2. Brand cognitions refer to "recipients' perceptions of the brand being advertised."
3. Attitude toward the ad is "recipients' affective reactions to the ad."
4. Attitude toward the brand is "recipients' affective reactions toward the advertised brand or desirable attitude toward purchasing the brand."
5. Purchase intention is "recipients' assessments of the likelihood that they will purchase the brand in the future."

==Four alternative specifications==

The four alternative models of advertising attitude explain how antecedent variables related to advertising outcomes are mediated by attitude toward advertising. These models are named the affect transfer, dual mediation, reciprocal mediation, and independent influences hypotheses.

Model 1. The affect transfer hypothesis (ATH).

ATH assumes the directly influence of Aad attitude on Ab (direct one-way causation). ATH has been received the most attention in the research among four models, and it has been supported empirically in that direct positive linear relationship between Aad and Ab was found.

Model 2. The dual mediation hypothesis (DMH)

DMH explains both of direct one-way causation and indirect one-way causation. Indirect one-way causation indicateds that Cb connects Aad affects to Ab. Direct one-way causation refers to the process postulated by ATH. DMH is in the line of the traditional communications theory treatment of message source proposed by Lutz and Swasy (1977). This means that consumers' affective response to an ad influences their propensity to accept the ad claims related to the brand. That is, the more favorable feeling toward the ad the consumers have, the more ad claims they remember. Therefore, the relationship between Aad and Cb can be assumed.

Model 3. The reciprocal mediation hypothesis (RMH)

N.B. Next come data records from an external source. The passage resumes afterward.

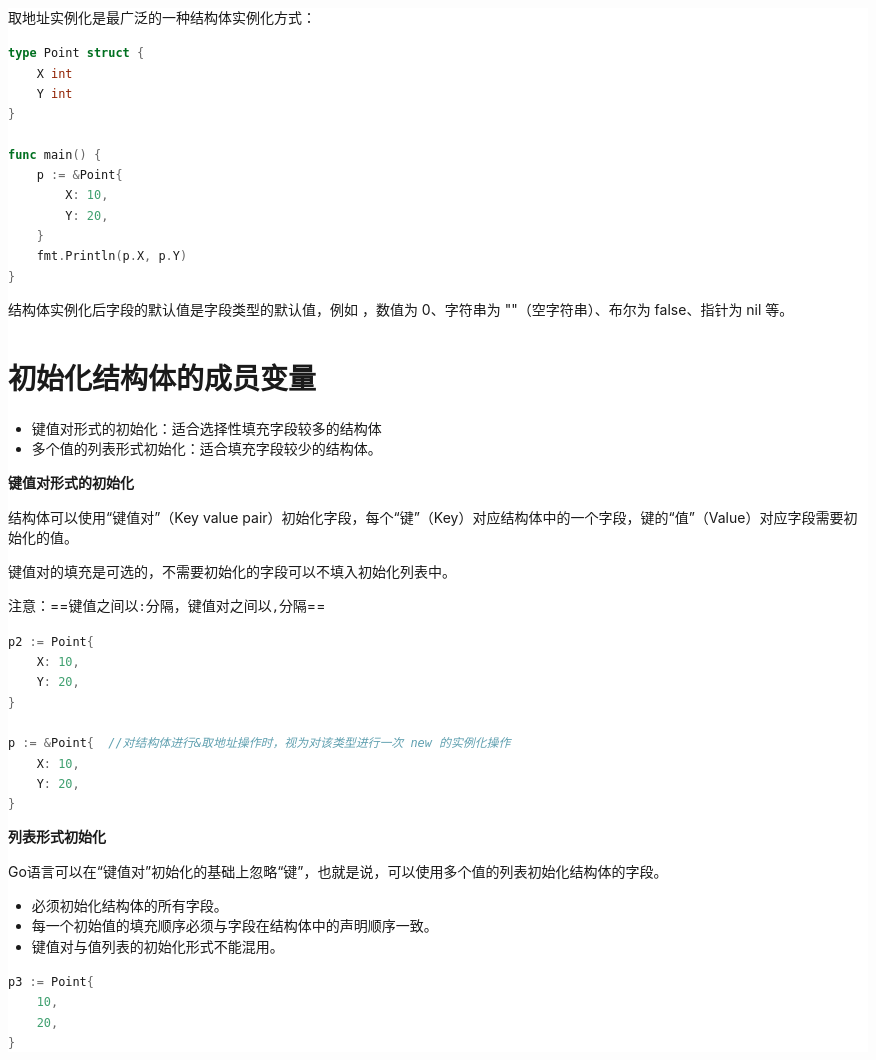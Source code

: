 取地址实例化是最广泛的一种结构体实例化方式：

```go
type Point struct {
	X int
	Y int
}

func main() {
	p := &Point{
		X: 10,
		Y: 20,
	}
	fmt.Println(p.X, p.Y)
}
```

结构体实例化后字段的默认值是字段类型的默认值，例如 ，数值为 0、字符串为 ""（空字符串）、布尔为 false、指针为 nil 等。

# 初始化结构体的成员变量

- 键值对形式的初始化：适合选择性填充字段较多的结构体
- 多个值的列表形式初始化：适合填充字段较少的结构体。

**键值对形式的初始化**

结构体可以使用“键值对”（Key value pair）初始化字段，每个“键”（Key）对应结构体中的一个字段，键的“值”（Value）对应字段需要初始化的值。

键值对的填充是可选的，不需要初始化的字段可以不填入初始化列表中。

注意：==键值之间以`:`分隔，键值对之间以`,`分隔==

```go
p2 := Point{
    X: 10,
    Y: 20,
}

p := &Point{  //对结构体进行&取地址操作时，视为对该类型进行一次 new 的实例化操作
    X: 10,
    Y: 20,
}
```

**列表形式初始化**

Go语言可以在“键值对”初始化的基础上忽略“键”，也就是说，可以使用多个值的列表初始化结构体的字段。

- 必须初始化结构体的所有字段。
- 每一个初始值的填充顺序必须与字段在结构体中的声明顺序一致。
- 键值对与值列表的初始化形式不能混用。

```go
p3 := Point{
    10,
    20,
}
```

RMH indicates that Aad and Ab affect each other (direct two-way causation). It is based on a balance theory introduced by Heider (1946) in that people try to sustain the cognitive balance. Heider explained that "a balanced configuration exists if attitudes toward the parts of a causal unit are similar. For example, if a consumer is exposed to an ad advocating a particular brand, the consumer will try to maintain a balanced view of the ad and the: a) liking both the ad and the brand or b) disliking both. The strengths of the RMH explain differences depending on situations and consumers. For instance, if a new product is introduced, there will be a relatively stronger flow will be from Aad to Ab. This is because a consumer may first be exposed to the brand through ad. However, if a consumer has loyalty to the brand, prior Ab may affect Aad.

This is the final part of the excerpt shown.